This dissertation examines the logic of immanence and the method of fundamental science ("Wissenschaftslehre") in the philosophy of Nishida Kitarô (1870-1945). Logic (or science) for Nishida concerns the self-determining (self-affective) act, and, for him, this self-affective act is deeply embedded in what I call "openness" of historical reality. According to Nishida, since history is never third-personal, it must be considered from the first-person perspective of a practical agent in that historical reality. This emphasis on immanent (historical) reality separates Nishida's logic from Fichte's doctrines of science. Nishida proposes and examines a few notions to investigate this immanent historical reality, two of which are of particular significance: self-awareness and action-intuition. Throughout the dissertation, I shall examine these two concepts found in Nishida's thought, each of which entails different conceptions of reason, self-knowledge, and action.
A basic principle running throughout Nishida's philosophy is the idea that the unity of apperception is none other than difference as such. There is, however, a gradual shift in emphasis in Nishida's thought around the 1930s from a focus on the former (on self-awareness and its quasi-Dedekind infinity) to the latter (on action-intuition). A key aspect of this shift is Nishida's concept of a noumenal (historical) world and the problem of contingency.

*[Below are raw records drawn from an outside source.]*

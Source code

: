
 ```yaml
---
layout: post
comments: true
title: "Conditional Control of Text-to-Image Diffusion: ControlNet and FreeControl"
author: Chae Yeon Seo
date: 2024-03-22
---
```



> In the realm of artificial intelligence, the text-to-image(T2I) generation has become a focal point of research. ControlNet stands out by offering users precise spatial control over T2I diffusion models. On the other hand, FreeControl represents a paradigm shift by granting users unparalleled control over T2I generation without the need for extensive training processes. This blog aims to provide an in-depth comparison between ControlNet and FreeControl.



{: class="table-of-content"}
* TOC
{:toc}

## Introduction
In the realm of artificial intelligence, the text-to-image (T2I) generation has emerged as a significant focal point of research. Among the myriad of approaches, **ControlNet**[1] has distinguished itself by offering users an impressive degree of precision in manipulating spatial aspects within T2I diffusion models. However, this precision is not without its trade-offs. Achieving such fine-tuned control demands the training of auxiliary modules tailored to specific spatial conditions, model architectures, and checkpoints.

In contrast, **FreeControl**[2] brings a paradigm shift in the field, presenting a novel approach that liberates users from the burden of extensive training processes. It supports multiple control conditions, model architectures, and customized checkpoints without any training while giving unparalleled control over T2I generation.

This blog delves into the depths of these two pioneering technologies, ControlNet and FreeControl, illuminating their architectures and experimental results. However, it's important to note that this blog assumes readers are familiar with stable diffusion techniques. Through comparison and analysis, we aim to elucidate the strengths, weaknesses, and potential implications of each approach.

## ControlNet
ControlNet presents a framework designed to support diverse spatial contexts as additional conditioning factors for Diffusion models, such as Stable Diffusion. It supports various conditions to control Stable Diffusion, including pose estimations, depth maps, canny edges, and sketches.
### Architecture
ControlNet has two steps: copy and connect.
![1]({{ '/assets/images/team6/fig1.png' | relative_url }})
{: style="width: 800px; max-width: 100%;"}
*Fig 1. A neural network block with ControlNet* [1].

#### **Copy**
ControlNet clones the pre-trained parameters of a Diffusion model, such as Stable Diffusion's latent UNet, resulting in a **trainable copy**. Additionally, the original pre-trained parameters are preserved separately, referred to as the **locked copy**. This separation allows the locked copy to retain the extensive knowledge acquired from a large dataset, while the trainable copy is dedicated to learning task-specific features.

In order to examine the nature of this shift, this dissertation proposes three theses concerning Nishida's thought: theses of rationality, contingency, and exteriority. The three body chapters of this dissertation examine each of the three theses contextualized within the following issues found in Nishida's work: 1) First-person perspective/authority 2) Practical philosophy 3) Historical world (the world of action-intuition) The three theses and their relationship to each other constitute the principle object of investigation of this dissertation. The thesis on contingency mediates Nishida's transition from the early thesis of rationality to the late thesis of exteriority.
To put it differently, I will elucidate Nishida's methods towards a rigorous "science" of history. It is important to keep in mind that Nishida's fundamental "science" (of history) is not simply what Fichte calls "Wissenschaftslehre," but in fact "Wissenschaftslehre" considered vis-à-vis the historical world. Contingency of historical reality is a central issue for Nishida in investigating the nature of rationality.

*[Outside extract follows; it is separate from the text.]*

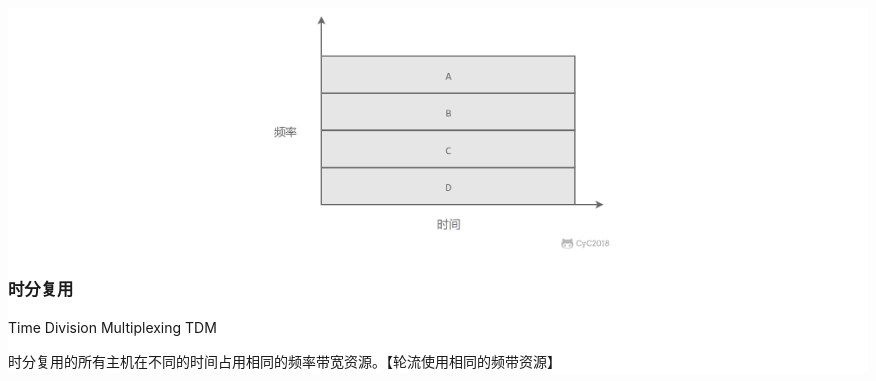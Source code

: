<div align="center"><img src="img/4aa5e057-bc57-4719-ab57-c6fbc861c505.png" width="350"/></div>

### 时分复用

Time Division Multiplexing TDM

时分复用的所有主机在不同的时间占用相同的频率带宽资源。【轮流使用相同的频带资源】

In general, historical reality is "open" at least in two senses: In the sense that it is dialectical, and that our knowledge of it is fallible. Both issues of "openness" present serious challenges in Nishida's philosophy. That is to say, indeterminacy is an essential condition of such immanently dialectical historical reality. This, I argue, is the basic framework of Nishida's fundamental science.
Although the thesis on self-awareness (jikaku) in Nishida's early work is partially analogous to Fichte's first principle (or Tathandlung), the Fichtean-Kantian system is no longer relevant to Nishida's later thesis on exteriority of action-intuition. Nishida's analysis of self-awareness, a self-representative system, is his initial attempt to establish a rigorous science of history as well as an agent within historical reality. Since an act in the historical world affects both the subject and the object, a historical agent is structured self-reflexively. The historical world, unlike the physical or the biological world, is a world in which such self-affection is inevitable. Given this self-affective structure of historical reality, the concepts of reason and first-person-hood are deeply implicated in one another. This is what I call Nishida's "rationality thesis," the first thesis examined in this dissertation. However, the notion of self-awareness thus conceived does not represent the contingent nature of a conflicted historical agent. The infinity of the historical world is more diverse than a self-representative system of self-awareness. I argue that this is the reason Nishida attempts to reconsider his rationality thesis. In other words, although the quasi-Dedekind-infinity of self-awareness is a model for self-knowledge, it does not account for the fallible, or contingent, nature of an acting person (and self- knowledge) in the historical world. I examine Nishida's action-intuition within a few contexts, including that of late-Wittgenstein's rule-following skepticism, Kuki Shûzô's thoughts on contingency, and Imanishi Kinji's bio-sociology (biosemiotics).
The transition from the logic of self-awareness to that of action-intuition entails a series of conceptual alterations: most importantly, a greater emphasis on the I-thou relation, and the fallibility of act. I conclude that Nishida's second thesis (on openness) on the contingent relationship between the past and the future, or the exteriority of futurity necessitates his gradual shift from the rationality thesis on self-awareness to the thesis on exteriority of action-intuition.